Sunday, February 27, 2011

For Men In Ballet Too - Details About Diet And Better Ballet Foot Control

This article is mainly concerned with the ballet foot control that you need before getting onto pointe, or advancing in ballet classes. You can do daily exercise and you will get strong!

Here is a test to check your real strength and control:

  • keep the legs parallel, face the mirror, and rise up and down slowly keeping the weight in the middle of your feet, so there is no sickling in or out.
  • if your ankles are wobbly, be aware of your sole-of-the-foot-muscles, check if they are working
  • take note that you are holding your turnout muscles even in this parallel position, as most knees roll in a little if not held in line.

This movement must be strengthened before poise, arm position, toe shoes, pirouettes, etc., is of any concern.

Once you are sure that you can feel that your ankles are lined up in exactly the right place, go back to first position for your slow motion releves.

If you cramp right away, on your first rise, then your muscles are weak.

Calf muscles will overwork if your intrinsic foot muscles are weak.

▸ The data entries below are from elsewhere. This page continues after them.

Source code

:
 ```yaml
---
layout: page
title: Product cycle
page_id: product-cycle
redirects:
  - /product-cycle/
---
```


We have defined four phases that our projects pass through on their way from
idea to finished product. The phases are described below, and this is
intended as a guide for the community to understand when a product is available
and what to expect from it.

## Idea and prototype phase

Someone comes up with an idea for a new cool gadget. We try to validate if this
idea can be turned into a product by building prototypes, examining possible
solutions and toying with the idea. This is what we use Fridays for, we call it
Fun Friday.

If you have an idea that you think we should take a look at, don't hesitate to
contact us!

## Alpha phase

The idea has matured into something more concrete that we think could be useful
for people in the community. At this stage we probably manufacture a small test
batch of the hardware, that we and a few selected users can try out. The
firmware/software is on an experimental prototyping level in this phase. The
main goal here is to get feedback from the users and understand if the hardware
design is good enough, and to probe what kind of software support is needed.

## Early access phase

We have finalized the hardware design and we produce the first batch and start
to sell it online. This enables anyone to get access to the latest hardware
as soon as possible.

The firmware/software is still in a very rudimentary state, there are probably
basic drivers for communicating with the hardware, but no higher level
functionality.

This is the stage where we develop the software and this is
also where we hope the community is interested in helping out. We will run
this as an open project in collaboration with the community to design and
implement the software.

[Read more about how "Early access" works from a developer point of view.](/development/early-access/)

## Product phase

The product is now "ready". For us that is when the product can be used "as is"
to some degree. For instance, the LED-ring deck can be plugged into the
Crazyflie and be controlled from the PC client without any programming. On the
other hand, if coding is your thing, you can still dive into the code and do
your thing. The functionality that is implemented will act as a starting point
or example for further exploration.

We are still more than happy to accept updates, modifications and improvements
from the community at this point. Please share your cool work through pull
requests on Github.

There are specific pre-pointe exercises, to strengthen those tiny foot muscles.


Having taught many men in ballet, I recommend The Perfect Pointe Book for boys/men as well as for girls/women who want to do their best in pointe classes.

Cramping has other causes also such as dehydration and loss of electrolytes. Calcium and magnesium deficiency will lead to cramped muscles. You need all 12 of the cell salts to maintain your electrolytes. A good sea salt will help, kelp, other sea weed, or homeopathic 'bioplasma' or 'all 12' tablets.

And of course, good proteins, lots of raw or lightly steamed green vegetables and salads, and fruits are mandatory.

Did I say mandatory? Yes, I did! Your bones and muscles are MADE from what you eat. And so is your nervous system that your bones and muscles depend on.

When you are exhausted from practice, soak in Epsom Salts, then put on your favorite ballet DVD.

Inspiration is important, and seeing yourself in your mind's eye, dancing in pointe shoes, or leaping high and spinning, is a good thing to do while you rest.

And for better ballet foot control, click here for The Perfect Pointe Book.

Ballet Positions Ballet Pointe Shoes And Daily Pointe Shoe Exercise

I talk to young and adult ballet beginner dance students and the questions I get asked most commonly relate to:

  • getting onto pointe and finding the right pointe shoes

  • get more flexible - especially doing the splits

  • cannot get to enough classes in a week to advance more quickly

  • concerns about good diet and body weight/shape

When to start taking dance classes in professional pointe ballet shoes is an ongoing discussion.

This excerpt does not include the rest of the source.